You specifically mentioned MudHole. Mudhole _may_ have investment in some other companies whose products they carry, or _possibly_ have a higher profit margin on some brands than others, hence they push them harder.
I would tend to trust what other builders write here, rather than how much advertising money is spent.


----------



## cfulbright

My vote is Threadmaster.


----------



## Fishsurfer

Flex Coat preferred by us old goats. LOL


----------



## Doc Labanowski

Flex coat under coats and DII for the final


----------



## darthwader2000

I have used flexcoat. Works great as long as you mix it exactly, stir it long enough, and then pour on foil before you coat the rod. If not it gets bubbles and turns yellow. I watched Allan mix promote for a rod class. Was a lot more forgiving. Think I will switch when I run out. 

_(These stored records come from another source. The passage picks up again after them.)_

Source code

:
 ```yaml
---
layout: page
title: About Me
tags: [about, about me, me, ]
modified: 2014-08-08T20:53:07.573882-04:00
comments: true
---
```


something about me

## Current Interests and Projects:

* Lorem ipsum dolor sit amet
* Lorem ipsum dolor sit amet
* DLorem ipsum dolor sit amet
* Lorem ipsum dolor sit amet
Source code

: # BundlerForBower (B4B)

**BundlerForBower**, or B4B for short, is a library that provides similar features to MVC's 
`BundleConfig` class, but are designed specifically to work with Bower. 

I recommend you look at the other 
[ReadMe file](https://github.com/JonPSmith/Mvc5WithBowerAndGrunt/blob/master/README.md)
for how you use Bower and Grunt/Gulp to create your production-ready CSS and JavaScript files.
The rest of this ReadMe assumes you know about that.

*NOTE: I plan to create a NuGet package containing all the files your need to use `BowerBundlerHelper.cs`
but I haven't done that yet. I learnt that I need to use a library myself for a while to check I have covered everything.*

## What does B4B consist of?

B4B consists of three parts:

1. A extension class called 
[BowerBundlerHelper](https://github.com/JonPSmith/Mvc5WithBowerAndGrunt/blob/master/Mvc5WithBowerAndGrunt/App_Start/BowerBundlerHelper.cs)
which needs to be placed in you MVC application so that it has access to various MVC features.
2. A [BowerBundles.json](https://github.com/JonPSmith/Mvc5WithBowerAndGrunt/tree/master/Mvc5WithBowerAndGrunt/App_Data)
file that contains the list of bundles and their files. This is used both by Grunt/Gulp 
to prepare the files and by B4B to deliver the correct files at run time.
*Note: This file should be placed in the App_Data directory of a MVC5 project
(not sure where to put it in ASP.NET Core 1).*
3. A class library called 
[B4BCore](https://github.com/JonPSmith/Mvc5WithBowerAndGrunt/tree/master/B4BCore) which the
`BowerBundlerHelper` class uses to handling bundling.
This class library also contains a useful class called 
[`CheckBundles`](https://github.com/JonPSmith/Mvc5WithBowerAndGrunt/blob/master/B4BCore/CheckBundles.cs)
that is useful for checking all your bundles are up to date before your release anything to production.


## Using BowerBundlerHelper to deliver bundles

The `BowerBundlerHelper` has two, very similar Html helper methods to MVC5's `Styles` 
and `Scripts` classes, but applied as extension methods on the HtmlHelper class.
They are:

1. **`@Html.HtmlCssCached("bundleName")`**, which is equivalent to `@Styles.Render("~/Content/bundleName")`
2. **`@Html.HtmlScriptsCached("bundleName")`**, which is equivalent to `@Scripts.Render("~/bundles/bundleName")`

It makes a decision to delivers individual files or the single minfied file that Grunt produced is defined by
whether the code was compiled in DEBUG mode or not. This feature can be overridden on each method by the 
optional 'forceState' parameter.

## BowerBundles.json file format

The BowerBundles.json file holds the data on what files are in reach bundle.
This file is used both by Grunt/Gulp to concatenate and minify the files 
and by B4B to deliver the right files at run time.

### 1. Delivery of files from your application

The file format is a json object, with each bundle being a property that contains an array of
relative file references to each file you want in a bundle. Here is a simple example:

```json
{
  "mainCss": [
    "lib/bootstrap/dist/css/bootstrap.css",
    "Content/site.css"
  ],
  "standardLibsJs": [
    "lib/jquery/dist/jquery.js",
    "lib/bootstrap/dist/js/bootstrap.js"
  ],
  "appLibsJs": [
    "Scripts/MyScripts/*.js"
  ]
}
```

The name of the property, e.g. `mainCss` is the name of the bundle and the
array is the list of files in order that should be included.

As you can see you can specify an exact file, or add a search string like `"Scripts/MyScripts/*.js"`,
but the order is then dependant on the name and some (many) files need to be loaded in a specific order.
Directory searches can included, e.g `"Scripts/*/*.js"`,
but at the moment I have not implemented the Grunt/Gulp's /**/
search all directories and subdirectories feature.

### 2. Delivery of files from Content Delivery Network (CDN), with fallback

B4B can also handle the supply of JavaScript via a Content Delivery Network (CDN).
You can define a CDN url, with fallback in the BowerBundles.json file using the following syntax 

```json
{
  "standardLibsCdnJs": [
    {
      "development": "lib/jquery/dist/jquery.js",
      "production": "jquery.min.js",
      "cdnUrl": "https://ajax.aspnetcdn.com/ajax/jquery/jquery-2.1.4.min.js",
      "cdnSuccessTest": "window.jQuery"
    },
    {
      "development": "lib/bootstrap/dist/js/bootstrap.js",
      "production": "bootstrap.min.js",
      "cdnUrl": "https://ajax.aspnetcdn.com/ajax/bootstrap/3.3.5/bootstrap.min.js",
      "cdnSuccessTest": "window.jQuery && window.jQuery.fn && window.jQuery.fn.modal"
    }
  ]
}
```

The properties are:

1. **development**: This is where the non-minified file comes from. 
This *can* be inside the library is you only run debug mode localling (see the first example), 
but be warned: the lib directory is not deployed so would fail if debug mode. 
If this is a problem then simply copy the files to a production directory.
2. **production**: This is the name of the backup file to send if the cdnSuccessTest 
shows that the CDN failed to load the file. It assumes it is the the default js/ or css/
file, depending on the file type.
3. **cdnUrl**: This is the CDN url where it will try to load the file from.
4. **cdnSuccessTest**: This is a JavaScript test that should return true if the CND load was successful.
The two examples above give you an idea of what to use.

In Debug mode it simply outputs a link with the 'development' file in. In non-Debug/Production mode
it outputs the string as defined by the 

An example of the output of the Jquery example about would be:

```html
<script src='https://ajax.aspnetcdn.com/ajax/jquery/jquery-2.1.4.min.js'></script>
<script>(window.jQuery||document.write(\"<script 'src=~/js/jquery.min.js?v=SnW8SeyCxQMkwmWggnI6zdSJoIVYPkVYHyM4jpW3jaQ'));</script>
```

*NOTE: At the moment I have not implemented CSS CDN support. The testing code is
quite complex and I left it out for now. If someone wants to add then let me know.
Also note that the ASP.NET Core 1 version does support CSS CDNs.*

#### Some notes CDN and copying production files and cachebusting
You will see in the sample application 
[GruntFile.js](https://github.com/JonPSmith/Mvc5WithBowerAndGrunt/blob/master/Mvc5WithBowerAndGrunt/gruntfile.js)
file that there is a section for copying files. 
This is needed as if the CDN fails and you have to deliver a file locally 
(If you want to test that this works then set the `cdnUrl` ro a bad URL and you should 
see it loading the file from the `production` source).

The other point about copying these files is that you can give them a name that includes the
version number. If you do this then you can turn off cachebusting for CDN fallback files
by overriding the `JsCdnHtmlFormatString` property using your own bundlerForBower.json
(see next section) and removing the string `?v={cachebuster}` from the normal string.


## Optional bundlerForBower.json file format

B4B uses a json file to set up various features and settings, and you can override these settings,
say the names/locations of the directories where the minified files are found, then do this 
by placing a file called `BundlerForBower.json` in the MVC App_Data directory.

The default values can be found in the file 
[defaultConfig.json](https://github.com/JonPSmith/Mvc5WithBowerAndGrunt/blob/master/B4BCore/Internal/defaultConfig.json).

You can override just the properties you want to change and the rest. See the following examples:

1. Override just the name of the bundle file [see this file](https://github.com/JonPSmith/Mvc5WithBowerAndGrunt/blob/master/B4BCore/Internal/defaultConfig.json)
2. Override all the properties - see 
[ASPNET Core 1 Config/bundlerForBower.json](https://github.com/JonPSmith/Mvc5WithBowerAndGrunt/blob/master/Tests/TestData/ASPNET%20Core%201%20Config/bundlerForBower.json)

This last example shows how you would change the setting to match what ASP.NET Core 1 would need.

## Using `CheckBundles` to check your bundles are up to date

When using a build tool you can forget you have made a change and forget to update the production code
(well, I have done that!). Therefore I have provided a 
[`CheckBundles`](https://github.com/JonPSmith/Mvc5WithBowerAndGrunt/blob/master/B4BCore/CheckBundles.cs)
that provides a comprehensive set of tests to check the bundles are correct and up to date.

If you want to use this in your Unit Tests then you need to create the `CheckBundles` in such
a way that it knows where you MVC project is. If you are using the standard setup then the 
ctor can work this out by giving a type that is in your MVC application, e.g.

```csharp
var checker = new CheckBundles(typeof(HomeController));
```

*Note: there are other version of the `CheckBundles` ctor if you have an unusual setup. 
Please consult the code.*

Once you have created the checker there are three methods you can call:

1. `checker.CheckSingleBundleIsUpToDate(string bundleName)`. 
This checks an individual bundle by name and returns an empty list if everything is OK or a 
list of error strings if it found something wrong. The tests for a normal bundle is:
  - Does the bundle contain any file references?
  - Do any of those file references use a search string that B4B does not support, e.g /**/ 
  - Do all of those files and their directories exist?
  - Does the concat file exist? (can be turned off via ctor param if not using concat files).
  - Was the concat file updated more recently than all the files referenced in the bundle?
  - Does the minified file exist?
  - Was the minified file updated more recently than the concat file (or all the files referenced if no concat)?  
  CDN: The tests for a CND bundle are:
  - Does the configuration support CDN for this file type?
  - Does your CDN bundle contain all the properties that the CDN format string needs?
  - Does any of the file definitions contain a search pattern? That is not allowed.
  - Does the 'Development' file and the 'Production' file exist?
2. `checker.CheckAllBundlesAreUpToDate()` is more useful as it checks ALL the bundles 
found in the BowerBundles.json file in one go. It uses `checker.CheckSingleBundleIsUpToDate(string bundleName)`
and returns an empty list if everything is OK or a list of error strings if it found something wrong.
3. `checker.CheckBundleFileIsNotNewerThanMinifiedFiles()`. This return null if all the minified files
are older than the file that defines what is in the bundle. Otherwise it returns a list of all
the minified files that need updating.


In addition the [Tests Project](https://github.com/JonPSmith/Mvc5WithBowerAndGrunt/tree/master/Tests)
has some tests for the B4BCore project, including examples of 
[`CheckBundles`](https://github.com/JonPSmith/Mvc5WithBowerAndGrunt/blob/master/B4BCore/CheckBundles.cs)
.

Sent from my iPhone using Tapatalk


----------



## Fishsurfer

Anybody using the Aftco epoxies. How about it Doc? I believe they are in your part of the country, have you ever tried it. I think they have been around longer than Flex Coat at least the Company not the owners.


----------



## jreynolds

I have been using Aftcote for the past two months and really like it. I do like D2 and Threadmaster too.


----------



## LymanX

D-II


----------



## katjim00

I think I heard that prokote takes crazy long to cure. They are all good if not they would not still be on the market. Find which one works with the way you apply it and go with it.


----------



## Ltrichel

Thanks too all for the update and keen insight. It sounds like 'personal preference' rules the day with some solid experience backing up everyones choices. Will start back using flex coat as I am really familiar with it but will eventually try some of the recommendations. Really appreciate the input from all of you pro's and "early in career" pro's!!


----------



## [email protected]

*Bubbles*

I've found the key to getting rid of the bubbles is mixing. You need to really mix each part before you mix them together.


----------



## teamfirstcast

*thanks Doc!*



Doc Labanowski said:


> Flex coat under coats and DII for the final


Wow, all I can say is thanks for the conformation on this method! I've been using DII exclusively for a year now and have thought about doing this but never tried it. I like both epoxies but really like the way DII levels out and dries hard so quickly. :cheers:


----------